======== Recorded information ========

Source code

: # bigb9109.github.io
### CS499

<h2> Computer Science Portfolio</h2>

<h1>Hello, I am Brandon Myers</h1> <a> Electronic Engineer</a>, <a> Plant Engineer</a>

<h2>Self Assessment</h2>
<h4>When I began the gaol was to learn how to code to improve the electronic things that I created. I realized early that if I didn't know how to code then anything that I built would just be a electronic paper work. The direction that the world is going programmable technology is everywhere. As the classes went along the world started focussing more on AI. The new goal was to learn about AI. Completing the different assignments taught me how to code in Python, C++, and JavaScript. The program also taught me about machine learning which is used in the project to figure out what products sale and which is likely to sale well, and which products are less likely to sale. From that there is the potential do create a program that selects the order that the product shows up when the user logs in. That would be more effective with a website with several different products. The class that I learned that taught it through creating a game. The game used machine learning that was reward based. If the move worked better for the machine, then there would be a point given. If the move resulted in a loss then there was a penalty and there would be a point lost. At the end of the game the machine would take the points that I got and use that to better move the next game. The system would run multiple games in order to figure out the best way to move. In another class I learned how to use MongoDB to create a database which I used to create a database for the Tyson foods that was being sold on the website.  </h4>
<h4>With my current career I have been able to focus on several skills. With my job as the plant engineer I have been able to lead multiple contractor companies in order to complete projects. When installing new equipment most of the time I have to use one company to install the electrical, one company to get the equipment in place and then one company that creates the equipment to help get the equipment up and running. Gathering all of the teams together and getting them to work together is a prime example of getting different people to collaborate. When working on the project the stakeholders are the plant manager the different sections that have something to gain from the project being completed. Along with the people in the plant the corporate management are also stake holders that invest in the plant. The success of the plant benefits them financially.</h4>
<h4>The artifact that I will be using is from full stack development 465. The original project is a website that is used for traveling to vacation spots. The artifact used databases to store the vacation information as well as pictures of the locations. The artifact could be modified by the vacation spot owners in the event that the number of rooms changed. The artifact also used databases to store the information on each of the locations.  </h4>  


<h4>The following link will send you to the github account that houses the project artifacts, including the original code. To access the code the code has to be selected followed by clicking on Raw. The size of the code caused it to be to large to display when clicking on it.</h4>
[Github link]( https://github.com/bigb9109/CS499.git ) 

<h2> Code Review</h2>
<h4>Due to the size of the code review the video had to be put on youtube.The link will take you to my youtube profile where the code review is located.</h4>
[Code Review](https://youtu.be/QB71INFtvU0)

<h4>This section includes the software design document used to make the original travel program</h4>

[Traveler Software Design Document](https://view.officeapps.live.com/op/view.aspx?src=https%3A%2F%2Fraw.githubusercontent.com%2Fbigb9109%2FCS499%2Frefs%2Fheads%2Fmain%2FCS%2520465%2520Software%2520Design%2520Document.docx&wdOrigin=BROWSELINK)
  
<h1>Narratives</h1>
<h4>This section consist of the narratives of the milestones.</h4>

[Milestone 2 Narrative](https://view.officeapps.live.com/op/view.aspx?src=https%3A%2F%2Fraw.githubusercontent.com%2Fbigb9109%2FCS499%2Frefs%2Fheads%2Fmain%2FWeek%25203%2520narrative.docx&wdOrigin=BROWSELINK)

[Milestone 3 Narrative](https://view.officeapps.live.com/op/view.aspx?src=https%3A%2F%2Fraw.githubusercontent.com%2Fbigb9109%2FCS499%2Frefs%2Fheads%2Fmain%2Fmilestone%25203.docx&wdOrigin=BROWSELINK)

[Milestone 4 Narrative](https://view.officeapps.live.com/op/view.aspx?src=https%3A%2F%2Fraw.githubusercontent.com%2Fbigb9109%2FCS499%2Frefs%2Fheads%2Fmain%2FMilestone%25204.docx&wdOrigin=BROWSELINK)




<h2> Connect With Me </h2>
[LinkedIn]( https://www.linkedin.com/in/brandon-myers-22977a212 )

========

(What you are asked to do) Each line of the records above that includes the string "wdOrigin" should be counted. Report the total alone.

(Task output) 4